■ DATA FOR ANALYSIS:

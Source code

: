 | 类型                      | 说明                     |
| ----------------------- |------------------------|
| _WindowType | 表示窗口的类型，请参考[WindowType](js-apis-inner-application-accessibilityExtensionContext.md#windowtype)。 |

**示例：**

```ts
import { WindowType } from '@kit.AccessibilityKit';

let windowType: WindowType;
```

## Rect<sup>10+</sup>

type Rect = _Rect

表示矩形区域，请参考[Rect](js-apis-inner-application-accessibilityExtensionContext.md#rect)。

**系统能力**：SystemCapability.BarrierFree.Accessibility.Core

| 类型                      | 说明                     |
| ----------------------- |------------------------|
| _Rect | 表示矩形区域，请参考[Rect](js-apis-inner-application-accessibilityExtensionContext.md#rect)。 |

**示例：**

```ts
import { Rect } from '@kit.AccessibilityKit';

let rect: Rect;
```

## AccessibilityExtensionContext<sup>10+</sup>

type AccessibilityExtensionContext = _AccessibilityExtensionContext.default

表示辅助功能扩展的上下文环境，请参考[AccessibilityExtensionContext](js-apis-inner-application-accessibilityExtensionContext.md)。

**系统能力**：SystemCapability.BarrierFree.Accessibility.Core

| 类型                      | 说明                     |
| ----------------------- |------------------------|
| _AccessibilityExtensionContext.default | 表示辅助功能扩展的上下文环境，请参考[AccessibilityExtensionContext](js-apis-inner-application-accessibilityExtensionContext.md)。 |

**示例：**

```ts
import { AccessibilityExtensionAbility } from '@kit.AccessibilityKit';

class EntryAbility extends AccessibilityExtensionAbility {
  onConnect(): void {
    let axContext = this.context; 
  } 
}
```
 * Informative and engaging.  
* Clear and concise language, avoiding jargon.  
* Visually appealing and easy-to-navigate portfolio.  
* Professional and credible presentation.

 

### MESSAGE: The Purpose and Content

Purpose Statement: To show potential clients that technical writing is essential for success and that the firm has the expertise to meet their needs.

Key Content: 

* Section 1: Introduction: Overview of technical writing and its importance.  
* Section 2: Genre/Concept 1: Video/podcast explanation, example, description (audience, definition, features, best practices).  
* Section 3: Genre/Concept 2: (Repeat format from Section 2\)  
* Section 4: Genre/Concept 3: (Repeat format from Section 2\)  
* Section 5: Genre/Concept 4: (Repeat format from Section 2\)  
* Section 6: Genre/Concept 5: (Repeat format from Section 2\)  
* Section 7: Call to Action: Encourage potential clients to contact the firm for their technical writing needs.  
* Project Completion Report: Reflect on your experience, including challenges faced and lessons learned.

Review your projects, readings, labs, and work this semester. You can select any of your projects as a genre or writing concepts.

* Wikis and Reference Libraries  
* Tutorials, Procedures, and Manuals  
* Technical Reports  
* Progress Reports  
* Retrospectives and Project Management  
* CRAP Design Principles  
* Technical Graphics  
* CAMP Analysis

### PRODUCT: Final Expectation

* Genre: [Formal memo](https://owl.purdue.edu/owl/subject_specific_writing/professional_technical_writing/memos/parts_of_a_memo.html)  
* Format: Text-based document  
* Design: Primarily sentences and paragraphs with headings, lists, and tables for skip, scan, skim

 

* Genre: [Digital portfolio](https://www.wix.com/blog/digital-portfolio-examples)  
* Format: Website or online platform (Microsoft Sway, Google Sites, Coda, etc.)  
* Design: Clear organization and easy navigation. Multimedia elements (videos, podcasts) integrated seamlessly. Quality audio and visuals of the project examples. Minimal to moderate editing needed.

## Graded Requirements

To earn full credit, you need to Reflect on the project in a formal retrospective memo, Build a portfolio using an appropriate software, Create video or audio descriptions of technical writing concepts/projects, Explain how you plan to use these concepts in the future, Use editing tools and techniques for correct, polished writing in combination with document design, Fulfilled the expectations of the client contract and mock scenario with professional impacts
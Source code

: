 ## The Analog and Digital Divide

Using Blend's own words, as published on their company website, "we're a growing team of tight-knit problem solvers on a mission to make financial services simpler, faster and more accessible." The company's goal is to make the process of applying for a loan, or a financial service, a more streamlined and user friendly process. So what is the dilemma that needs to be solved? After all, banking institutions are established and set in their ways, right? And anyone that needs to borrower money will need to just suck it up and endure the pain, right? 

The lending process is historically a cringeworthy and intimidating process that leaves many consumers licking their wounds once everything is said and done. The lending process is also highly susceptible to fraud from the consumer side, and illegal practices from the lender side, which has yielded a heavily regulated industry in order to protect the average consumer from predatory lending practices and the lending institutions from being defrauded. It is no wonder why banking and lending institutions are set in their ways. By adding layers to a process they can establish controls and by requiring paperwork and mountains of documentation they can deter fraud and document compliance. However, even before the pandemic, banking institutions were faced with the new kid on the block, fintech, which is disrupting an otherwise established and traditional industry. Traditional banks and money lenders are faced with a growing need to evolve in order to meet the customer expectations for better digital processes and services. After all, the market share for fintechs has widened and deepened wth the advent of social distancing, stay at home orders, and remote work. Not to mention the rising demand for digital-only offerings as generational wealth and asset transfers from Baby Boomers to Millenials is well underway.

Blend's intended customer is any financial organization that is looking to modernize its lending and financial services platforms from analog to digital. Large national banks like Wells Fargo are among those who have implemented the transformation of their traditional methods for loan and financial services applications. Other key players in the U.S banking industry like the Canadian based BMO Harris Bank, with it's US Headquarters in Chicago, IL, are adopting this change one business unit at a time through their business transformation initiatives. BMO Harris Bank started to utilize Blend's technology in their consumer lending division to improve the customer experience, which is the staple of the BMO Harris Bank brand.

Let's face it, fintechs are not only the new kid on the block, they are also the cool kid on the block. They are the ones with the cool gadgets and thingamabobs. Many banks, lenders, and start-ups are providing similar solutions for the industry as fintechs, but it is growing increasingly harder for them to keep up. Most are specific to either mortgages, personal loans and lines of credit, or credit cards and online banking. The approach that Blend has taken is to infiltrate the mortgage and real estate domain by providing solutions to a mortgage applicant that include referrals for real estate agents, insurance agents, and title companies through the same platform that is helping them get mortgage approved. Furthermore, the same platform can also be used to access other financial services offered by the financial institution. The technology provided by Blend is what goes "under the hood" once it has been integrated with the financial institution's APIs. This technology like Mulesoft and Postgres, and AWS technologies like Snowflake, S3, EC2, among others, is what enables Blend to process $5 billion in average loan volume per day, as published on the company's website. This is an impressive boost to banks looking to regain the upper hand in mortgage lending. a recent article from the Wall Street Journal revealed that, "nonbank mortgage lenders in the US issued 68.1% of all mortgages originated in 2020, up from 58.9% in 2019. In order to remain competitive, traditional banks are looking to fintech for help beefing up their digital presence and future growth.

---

■ THE TASK: Wherever a line of the material has the word "examples", add it to a tally; give only the final number.

■ RESULT BELOW: 2